Dopo diciannove anni da super eroe, si può dire che Hugh Jackman si è meritato di poter posare i suoi artigli e salutare il ruolo dell’iconico James Howlett, alias Logan, alias Wolverine, uno dei mutanti più famosi ed amati dell’universo della Marvel Comics. Nel nuovo e (probabilmente) ultimo film, intitolato “Logan”, Jackman veste per la nona volta i panni del mutante sfrontato e ribelle ma questa volta non lo si vedrà come siamo abituati, ovvero pronto all’azione e agguerrito, ma come un uomo ormai vissuto che cerca di vivere per andare avanti in un mondo in cui la società arranca dopo lunghi anni di conflitti tra umani e mutanti. Per certi versi, potremmo dire che questo film ricordi un western, tanto che è impressionante la somiglianza tra il personaggio di Logan e il Clint Eastwood dell’era degli Spaghetti western.

Il film è ambientato nel futuro, precisamente nel 2029, e vediamo come Wolverine oramai non sia altro che un fuggitivo, che cerca di nascondersi, insieme al grande Charles Xavier (Sir Patrick Stewart) -una volta uno dei mutanti più potenti del pianeta e suo vecchio mentore, adesso un stanco anziano che si ritrova affetto da problemi neurologici, che rendono fuori controllo il cervello più pericoloso del mondo- e Caliban (Stephen Merchant), che qualcuno ricorderà dai fumetti come un brutto incrocio tra Nosferatu e Gollum. Insieme, i tre mutanti cercano di mantenere l’umanità al sicuro dai ricorrenti spasmi del telepate.
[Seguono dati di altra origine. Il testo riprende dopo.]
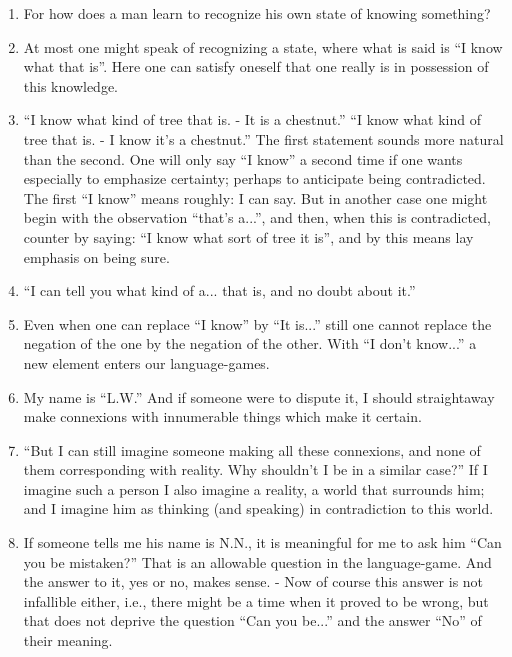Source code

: \documentclass{book}
\begin{document}
\begin{enumerate}
\item
For how does a man learn to recognize his own state of knowing something?

\item
At most one might speak of recognizing a state, where what is said is ``I know
what that is''. Here one can satisfy oneself that one really is in possession
of this knowledge.

\item
``I know what kind of tree that is. - It is a chestnut.'' ``I know what kind of
tree that is. - I know it's a chestnut.'' The first statement sounds more
natural than the second. One will only say ``I know'' a second time if one
wants especially to emphasize certainty; perhaps to anticipate being
contradicted. The first ``I know'' means roughly: I can say.  But in another
case one might begin with the observation ``that's a...'', and then, when this
is contradicted, counter by saying: ``I know what sort of tree it is'', and by
this means lay emphasis on being sure.

\item
``I can tell you what kind of a... that is, and no doubt about it.''

\item
Even when one can replace ``I know'' by ``It is...'' still one cannot replace
the negation of the one by the negation of the other.  With ``I don't know...''
a new element enters our language-games.

\item
My name is ``L.W.'' And if someone were to dispute it, I should straightaway
make connexions with innumerable things which make it certain.

\item
``But I can still imagine someone making all these connexions, and none of them
corresponding with reality. Why shouldn't I be in a similar case?'' If I
imagine such a person I also imagine a reality, a world that surrounds him; and
I imagine him as thinking (and speaking) in contradiction to this world.

\item
If someone tells me his name is N.N., it is meaningful for me to ask him ``Can
you be mistaken?'' That is an allowable question in the language-game. And the
answer to it, yes or no, makes sense. - Now of course this answer is not
infallible either, i.e., there might be a time when it proved to be wrong, but
that does not deprive the question ``Can you be...'' and the answer ``No'' of
their meaning.


\end{enumerate}
\end{document}

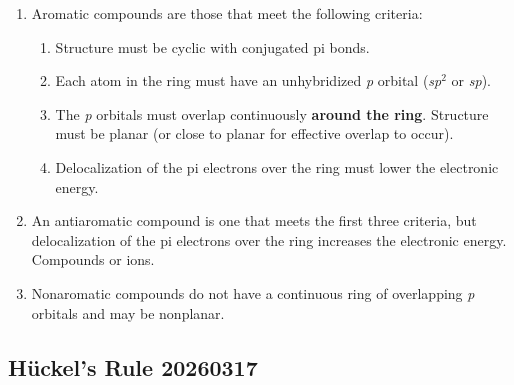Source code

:\begin{enumerate}
    \item Aromatic compounds are those that meet the following criteria:
    \begin{enumerate}
        \item Structure must be cyclic with conjugated pi bonds.
        \item Each atom in the ring must have an unhybridized \textit{p} orbital (\textit{sp}$ ^2 $ or \textit{sp}).
        \item The \textit{p} orbitals must overlap continuously \textbf{around the ring}. Structure must be planar (or close to planar for effective overlap to occur).
        \item Delocalization of the pi electrons over the ring must lower the electronic energy.
    \end{enumerate}
    \item An antiaromatic compound is one that meets the first three criteria, but delocalization of the pi electrons over the ring increases the electronic energy. Compounds or ions.
    \item Nonaromatic compounds do not have a continuous ring of overlapping \textit{p} orbitals and may be nonplanar.
\end{enumerate}

\subsection{Hückel’s Rule 20260317}

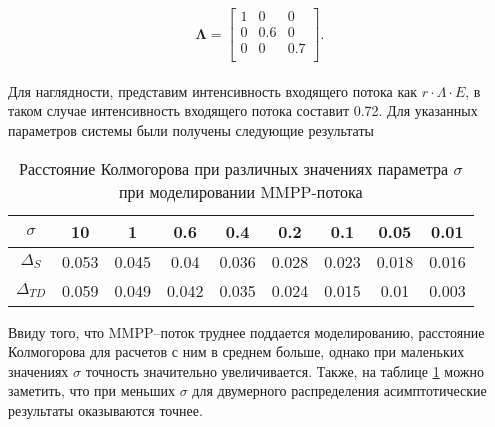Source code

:  \begin{equation*}
 	\boldsymbol{\Lambda}=\begin{bmatrix}
 		1 &	0 & 0\\
 		0 &	0.6 & 0\\
 		0 &	0 & 0.7\\
 	\end{bmatrix}.
 \end{equation*}
\\
Для наглядности, представим интенсивность входящего потока как $r\cdot\Lambda\cdot E$, в таком случае интенсивность входящего потока составит 0.72. Для указанных параметров системы были получены следующие результаты
\begin{table}[h!] 
	\centering
	\caption{Расстояние Колмогорова при различных значениях параметра $\sigma$ при моделировании MMPP-потока}
	\label{table_map_summary}
	\begin{tabular}{| c | c | c | c | c | c | c | c | c |}
		\hline
		$\sigma$ & 10 & 1 & 0.6 & 0.4 & 0.2 & 0.1 & 0.05 & 0.01 \\ 
		\hline
		$\Delta_S$ & 0.053 & 0.045 & 0.04 & 0.036 & 0.028 & 0.023 & 0.018 & 0.016\\
		\hline
		$\Delta_{TD}$ & 0.059 & 0.049 & 0.042 & 0.035 & 0.024 & 0.015 & 0.01 & 0.003\\
		\hline
	\end{tabular}
\end{table}

Ввиду того, что MMPP--поток труднее поддается моделированию, расстояние Колмогорова для расчетов с ним в среднем больше, однако при маленьких значениях $\sigma$ точность значительно увеличивается. Также, на таблице \ref{table_map_summary} можно заметить, что при меньших $\sigma$ для двумерного распределения асимптотические результаты оказываются точнее.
Ovviamente, questo non sarebbe un film su Wolverine se qualcuno (Elizabeth Rodriguez) non cercasse aiuto dal nostro eroe: Logan dovrà rassegnarsi e darsi un’altra volta alla vita violenta che oramai lo ha perseguitato per tutta la sua lunghissima vita.

Bisogna dire che Jackman, in questo caso, si sia davvero imposto, così da creare una pellicola che renda giustizia al personaggio che tanti amano da ormai quasi due decenni. Insieme agli sceneggiatori Michael Green, David James Kelly e al regista James Mangold (“The Wolverine”), hanno costruito uno spettacolo mozzafiato, dove si viene messi di fronte alla stanchezza e al sacrificio che un vecchio supereroe deve affrontare nonostante egli voglia vivere una vita in pace. E il risultato è assolutamente impeccabile. Sembra quasi che “Logan” non sia un film classico di eroi ma un dramma tra personaggi complessi, psicologicamente accurati e persino cupi; ma, d’altro canto, per compensare la complessità di questi temi, viene iniettata nella pellicola una bella dose di violenza che non è neanche paragonabile allo standard dei film di Wolverine.

Anche se dispiace dover dire addio a un personaggio di culto come il ‘ghiottone’ di Jackman, bisogna ammettere che il film ci consente di fare una ulteriore, più generale, considerazione: stiamo assistendo ad una vera e propria ascesa dei film che traggono la loro ispirazione dal mondo dei fumetti, con risultati qualitativi in continuo miglioramento. E tenendo presente ciò, il congedo con Logan non è più triste di quanto dovrebbe essere. L’universo dei superhero-movies è vasto e ricolmo di nuove, interessanti ed inaspettate opportunità, che avranno il fardello di portare avanti il lavoro degli eroi che gli hanno aperto la strada.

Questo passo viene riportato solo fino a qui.